__WORK TO BE COMPLETED__
The whole listing that follows is to be restated word for word, images excluded.

====

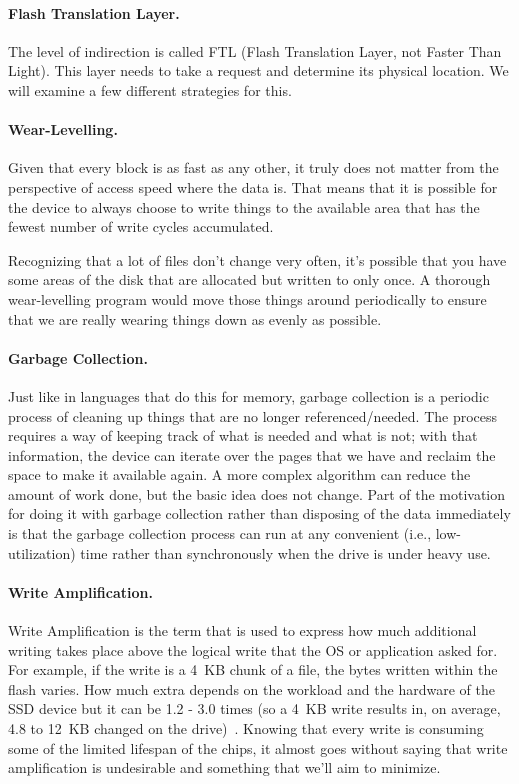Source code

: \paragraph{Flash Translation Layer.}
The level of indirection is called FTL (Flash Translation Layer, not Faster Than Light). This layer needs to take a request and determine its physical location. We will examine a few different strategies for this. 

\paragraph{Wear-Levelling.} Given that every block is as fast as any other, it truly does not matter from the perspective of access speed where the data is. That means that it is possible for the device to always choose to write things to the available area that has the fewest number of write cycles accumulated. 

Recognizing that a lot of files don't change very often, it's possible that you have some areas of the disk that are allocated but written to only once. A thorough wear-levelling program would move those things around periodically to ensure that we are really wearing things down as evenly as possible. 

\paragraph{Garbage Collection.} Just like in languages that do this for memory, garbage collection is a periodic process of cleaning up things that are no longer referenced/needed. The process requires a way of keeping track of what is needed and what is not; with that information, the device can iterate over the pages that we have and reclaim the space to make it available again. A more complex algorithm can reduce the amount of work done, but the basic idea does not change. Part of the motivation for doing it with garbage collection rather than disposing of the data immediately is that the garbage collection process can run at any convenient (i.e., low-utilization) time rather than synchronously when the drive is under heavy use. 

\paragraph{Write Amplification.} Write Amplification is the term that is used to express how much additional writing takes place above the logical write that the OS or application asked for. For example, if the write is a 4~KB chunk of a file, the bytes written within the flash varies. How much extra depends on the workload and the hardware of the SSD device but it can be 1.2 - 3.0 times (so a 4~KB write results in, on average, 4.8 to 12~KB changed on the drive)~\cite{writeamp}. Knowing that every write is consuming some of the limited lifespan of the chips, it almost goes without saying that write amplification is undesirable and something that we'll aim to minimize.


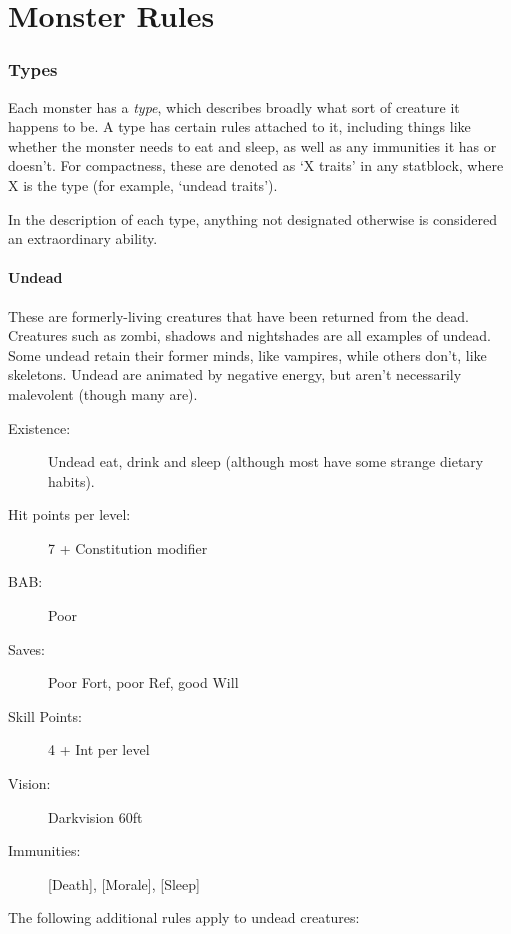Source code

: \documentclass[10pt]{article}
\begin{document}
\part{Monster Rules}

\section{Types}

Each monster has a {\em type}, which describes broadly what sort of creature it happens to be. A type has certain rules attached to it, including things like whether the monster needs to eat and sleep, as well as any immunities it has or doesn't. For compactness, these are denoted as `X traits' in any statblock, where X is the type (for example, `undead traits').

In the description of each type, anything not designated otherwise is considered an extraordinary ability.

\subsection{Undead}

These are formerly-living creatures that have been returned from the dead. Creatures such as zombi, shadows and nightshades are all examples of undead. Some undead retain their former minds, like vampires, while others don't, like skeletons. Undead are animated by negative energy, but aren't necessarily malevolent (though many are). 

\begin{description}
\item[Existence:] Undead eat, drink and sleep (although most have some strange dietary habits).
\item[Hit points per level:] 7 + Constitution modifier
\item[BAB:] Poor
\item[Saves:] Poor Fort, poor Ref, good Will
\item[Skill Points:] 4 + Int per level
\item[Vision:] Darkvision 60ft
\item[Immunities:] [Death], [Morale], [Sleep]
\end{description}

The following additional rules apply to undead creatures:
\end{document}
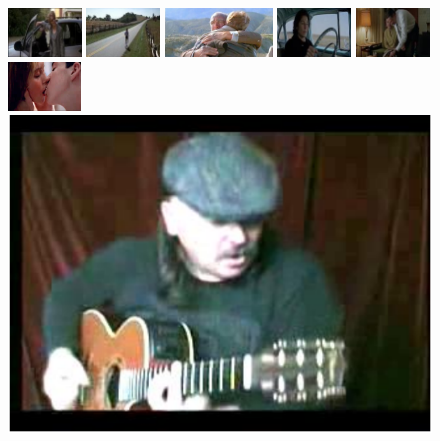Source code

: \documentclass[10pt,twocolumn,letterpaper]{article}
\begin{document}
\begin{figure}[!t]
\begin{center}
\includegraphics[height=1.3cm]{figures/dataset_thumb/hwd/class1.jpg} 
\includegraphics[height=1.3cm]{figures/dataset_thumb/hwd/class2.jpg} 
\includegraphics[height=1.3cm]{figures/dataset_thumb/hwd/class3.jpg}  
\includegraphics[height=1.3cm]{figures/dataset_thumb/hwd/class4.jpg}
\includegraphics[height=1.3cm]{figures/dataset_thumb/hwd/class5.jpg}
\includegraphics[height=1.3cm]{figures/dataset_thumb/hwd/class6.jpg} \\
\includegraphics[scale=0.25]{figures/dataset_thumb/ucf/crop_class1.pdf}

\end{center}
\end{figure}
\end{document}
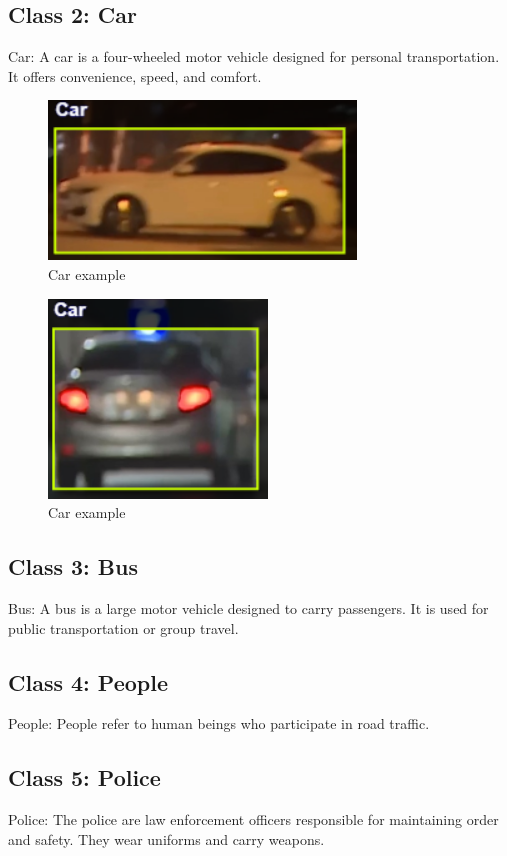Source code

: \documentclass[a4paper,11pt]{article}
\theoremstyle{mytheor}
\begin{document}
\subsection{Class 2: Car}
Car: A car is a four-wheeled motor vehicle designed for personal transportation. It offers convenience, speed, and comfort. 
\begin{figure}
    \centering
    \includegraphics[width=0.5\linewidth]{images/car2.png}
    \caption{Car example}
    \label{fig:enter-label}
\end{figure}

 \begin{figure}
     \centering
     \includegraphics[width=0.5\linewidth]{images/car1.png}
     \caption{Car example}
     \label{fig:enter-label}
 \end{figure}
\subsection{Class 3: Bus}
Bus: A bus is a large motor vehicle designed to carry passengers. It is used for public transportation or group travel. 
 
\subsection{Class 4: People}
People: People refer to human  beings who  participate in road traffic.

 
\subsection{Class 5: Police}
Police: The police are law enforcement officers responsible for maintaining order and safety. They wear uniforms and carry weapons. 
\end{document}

====

__WRITTEN SOLUTION__
Source code

: \paragraph{Flash Translation Layer.}
The level of indirection is called FTL (Flash Translation Layer, not Faster Than Light). This layer needs to take a request and determine its physical location. We will examine a few different strategies for this. 

\paragraph{Wear-Levelling.} Given that every block is as fast as any other, it truly does not matter from the perspective of access speed where the data is. That means that it is possible for the device to always choose to write things to the available area that has the fewest number of write cycles accumulated. 

Recognizing that a lot of files don't change very often, it's possible that you have some areas of the disk that are allocated but written to only once. A thorough wear-levelling program would move those things around periodically to ensure that we are really wearing things down as evenly as possible. 

\paragraph{Garbage Collection.} Just like in languages that do this for memory, garbage collection is a periodic process of cleaning up things that are no longer referenced/needed. The process requires a way of keeping track of what is needed and what is not; with that information, the device can iterate over the pages that we have and reclaim the space to make it available again. A more complex algorithm can reduce the amount of work done, but the basic idea does not change. Part of the motivation for doing it with garbage collection rather than disposing of the data immediately is that the garbage collection process can run at any convenient (i.e., low-utilization) time rather than synchronously when the drive is under heavy use. 

\paragraph{Write Amplification.} Write Amplification is the term that is used to express how much additional writing takes place above the logical write that the OS or application asked for. For example, if the write is a 4~KB chunk of a file, the bytes written within the flash varies. How much extra depends on the workload and the hardware of the SSD device but it can be 1.2 - 3.0 times (so a 4~KB write results in, on average, 4.8 to 12~KB changed on the drive)~\cite{writeamp}. Knowing that every write is consuming some of the limited lifespan of the chips, it almost goes without saying that write amplification is undesirable and something that we'll aim to minimize.


Source code

: \documentclass[10pt]{article}
\begin{document}
\part{Monster Rules}

\section{Types}

Each monster has a {\em type}, which describes broadly what sort of creature it happens to be. A type has certain rules attached to it, including things like whether the monster needs to eat and sleep, as well as any immunities it has or doesn't. For compactness, these are denoted as `X traits' in any statblock, where X is the type (for example, `undead traits').

In the description of each type, anything not designated otherwise is considered an extraordinary ability.

\subsection{Undead}

These are formerly-living creatures that have been returned from the dead. Creatures such as zombi, shadows and nightshades are all examples of undead. Some undead retain their former minds, like vampires, while others don't, like skeletons. Undead are animated by negative energy, but aren't necessarily malevolent (though many are). 

\begin{description}
\item[Existence:] Undead eat, drink and sleep (although most have some strange dietary habits).
\item[Hit points per level:] 7 + Constitution modifier
\item[BAB:] Poor
\item[Saves:] Poor Fort, poor Ref, good Will
\item[Skill Points:] 4 + Int per level
\item[Vision:] Darkvision 60ft
\item[Immunities:] [Death], [Morale], [Sleep]
\end{description}

The following additional rules apply to undead creatures:
\end{document}
Source code

: \documentclass[10pt,twocolumn,letterpaper]{article}
\begin{document}
\begin{figure}[!t]
\begin{center}
\includegraphics[height=1.3cm]{figures/dataset_thumb/hwd/class1.jpg} 
\includegraphics[height=1.3cm]{figures/dataset_thumb/hwd/class2.jpg} 
\includegraphics[height=1.3cm]{figures/dataset_thumb/hwd/class3.jpg}  
\includegraphics[height=1.3cm]{figures/dataset_thumb/hwd/class4.jpg}
\includegraphics[height=1.3cm]{figures/dataset_thumb/hwd/class5.jpg}
\includegraphics[height=1.3cm]{figures/dataset_thumb/hwd/class6.jpg} \\
\includegraphics[scale=0.25]{figures/dataset_thumb/ucf/crop_class1.pdf}

\end{center}
\end{figure}
\end{document}
Source code

: \documentclass[a4paper,11pt]{article}
\theoremstyle{mytheor}
\begin{document}
\subsection{Class 2: Car}
Car: A car is a four-wheeled motor vehicle designed for personal transportation. It offers convenience, speed, and comfort. 
\begin{figure}
    \centering
    \includegraphics[width=0.5\linewidth]{images/car2.png}
    \caption{Car example}
    \label{fig:enter-label}
\end{figure}

 \begin{figure}
     \centering
     \includegraphics[width=0.5\linewidth]{images/car1.png}
     \caption{Car example}
     \label{fig:enter-label}
 \end{figure}
\subsection{Class 3: Bus}
Bus: A bus is a large motor vehicle designed to carry passengers. It is used for public transportation or group travel. 
 
\subsection{Class 4: People}
People: People refer to human  beings who  participate in road traffic.

 
\subsection{Class 5: Police}
Police: The police are law enforcement officers responsible for maintaining order and safety. They wear uniforms and carry weapons. 
\end{document}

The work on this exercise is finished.